● WHAT THE TASK ASKS: Across the entries below, please work out how many lines contain the string "label" and give only the number.

● EXTRACTED DATA:
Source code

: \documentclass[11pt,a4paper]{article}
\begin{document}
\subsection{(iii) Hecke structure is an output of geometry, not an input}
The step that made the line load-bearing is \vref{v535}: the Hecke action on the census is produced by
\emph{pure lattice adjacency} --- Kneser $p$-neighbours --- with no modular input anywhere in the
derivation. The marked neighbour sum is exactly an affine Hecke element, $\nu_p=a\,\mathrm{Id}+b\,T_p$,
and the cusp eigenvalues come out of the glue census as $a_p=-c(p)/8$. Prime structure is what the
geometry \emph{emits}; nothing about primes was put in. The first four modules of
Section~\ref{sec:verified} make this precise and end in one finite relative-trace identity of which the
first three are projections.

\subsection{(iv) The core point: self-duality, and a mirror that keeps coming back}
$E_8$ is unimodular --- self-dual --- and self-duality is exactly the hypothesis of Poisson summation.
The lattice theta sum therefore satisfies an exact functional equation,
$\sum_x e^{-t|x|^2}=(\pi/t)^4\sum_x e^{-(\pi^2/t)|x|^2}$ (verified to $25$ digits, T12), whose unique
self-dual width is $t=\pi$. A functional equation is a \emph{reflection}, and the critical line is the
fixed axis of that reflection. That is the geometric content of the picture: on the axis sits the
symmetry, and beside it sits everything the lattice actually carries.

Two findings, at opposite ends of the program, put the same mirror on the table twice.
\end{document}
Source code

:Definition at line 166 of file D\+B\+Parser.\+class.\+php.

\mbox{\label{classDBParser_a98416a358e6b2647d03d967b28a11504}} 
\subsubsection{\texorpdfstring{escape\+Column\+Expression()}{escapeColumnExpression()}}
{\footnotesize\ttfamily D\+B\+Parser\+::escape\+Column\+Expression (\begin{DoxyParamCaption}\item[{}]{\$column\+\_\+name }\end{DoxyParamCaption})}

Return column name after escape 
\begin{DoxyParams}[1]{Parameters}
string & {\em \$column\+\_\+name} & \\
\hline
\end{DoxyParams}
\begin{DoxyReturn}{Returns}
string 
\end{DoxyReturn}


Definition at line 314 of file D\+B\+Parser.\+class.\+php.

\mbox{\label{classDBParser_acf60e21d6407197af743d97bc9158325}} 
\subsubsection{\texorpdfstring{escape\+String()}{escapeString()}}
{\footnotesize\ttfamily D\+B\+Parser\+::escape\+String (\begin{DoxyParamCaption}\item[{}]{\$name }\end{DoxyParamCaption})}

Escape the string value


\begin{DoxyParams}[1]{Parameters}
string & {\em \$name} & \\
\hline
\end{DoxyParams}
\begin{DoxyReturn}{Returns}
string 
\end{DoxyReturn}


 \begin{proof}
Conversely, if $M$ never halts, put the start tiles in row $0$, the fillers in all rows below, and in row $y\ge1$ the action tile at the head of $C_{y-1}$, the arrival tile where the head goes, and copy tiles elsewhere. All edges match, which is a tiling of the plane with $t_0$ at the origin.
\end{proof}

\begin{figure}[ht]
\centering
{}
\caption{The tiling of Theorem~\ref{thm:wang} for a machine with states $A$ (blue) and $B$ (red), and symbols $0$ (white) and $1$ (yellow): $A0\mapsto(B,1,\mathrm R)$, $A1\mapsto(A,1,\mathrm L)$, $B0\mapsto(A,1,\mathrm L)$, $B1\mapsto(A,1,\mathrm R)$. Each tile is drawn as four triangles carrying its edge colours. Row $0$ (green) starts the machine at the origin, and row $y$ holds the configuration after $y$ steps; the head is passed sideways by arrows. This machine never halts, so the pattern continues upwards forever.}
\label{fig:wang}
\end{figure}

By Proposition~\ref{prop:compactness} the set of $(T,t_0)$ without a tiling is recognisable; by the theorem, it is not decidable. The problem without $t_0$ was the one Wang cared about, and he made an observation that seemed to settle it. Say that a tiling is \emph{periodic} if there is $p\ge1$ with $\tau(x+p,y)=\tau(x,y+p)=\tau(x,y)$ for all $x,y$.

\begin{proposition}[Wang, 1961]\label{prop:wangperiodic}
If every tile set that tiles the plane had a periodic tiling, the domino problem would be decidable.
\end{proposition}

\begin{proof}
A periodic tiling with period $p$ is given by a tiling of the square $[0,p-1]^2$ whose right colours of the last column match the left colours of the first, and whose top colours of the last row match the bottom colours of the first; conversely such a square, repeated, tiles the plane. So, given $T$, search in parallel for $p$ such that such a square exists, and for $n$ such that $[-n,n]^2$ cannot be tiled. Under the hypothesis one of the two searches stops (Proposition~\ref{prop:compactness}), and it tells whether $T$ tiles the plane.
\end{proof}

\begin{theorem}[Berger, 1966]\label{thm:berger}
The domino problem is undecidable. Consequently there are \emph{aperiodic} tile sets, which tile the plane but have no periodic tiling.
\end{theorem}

● EXERCISE ANSWER: 5